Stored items
..........

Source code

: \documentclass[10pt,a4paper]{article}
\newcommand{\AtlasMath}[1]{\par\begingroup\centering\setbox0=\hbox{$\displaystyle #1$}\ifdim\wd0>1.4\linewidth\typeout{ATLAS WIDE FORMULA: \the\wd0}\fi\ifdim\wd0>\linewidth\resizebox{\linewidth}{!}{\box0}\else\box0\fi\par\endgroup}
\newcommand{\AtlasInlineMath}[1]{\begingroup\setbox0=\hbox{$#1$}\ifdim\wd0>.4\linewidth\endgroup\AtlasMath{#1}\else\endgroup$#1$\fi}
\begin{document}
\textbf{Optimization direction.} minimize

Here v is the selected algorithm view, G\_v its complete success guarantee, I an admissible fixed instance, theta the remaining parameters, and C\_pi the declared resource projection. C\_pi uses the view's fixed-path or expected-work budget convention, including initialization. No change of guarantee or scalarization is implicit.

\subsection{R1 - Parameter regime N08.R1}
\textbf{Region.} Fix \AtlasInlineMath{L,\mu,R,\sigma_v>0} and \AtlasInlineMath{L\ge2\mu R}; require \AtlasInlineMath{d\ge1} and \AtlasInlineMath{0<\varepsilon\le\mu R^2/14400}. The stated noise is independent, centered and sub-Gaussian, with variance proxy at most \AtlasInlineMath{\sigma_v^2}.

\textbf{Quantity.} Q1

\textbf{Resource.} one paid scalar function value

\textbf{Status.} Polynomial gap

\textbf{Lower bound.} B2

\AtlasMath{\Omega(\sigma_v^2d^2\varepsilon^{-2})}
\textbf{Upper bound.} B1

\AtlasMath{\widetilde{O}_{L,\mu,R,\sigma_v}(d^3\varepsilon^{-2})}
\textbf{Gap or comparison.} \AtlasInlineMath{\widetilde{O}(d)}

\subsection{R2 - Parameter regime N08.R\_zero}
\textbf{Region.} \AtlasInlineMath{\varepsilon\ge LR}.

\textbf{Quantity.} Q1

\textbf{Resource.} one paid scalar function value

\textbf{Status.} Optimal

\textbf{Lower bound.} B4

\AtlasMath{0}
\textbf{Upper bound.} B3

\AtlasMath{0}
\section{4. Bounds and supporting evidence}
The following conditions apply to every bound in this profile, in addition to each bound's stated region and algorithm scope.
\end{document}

..........

> _REQUIREMENT_
Search the entries above for the string "ifdim". Copy each line that holds it.

> _ANSWER TO THIS TASK_
\newcommand{\AtlasMath}[1]{\par\begingroup\centering\setbox0=\hbox{$\displaystyle #1$}\ifdim\wd0>1.4\linewidth\typeout{ATLAS WIDE FORMULA: \the\wd0}\fi\ifdim\wd0>\linewidth\resizebox{\linewidth}{!}{\box0}\else\box0\fi\par\endgroup}
\newcommand{\AtlasInlineMath}[1]{\begingroup\setbox0=\hbox{$#1$}\ifdim\wd0>.4\linewidth\endgroup\AtlasMath{#1}\else\endgroup$#1$\fi}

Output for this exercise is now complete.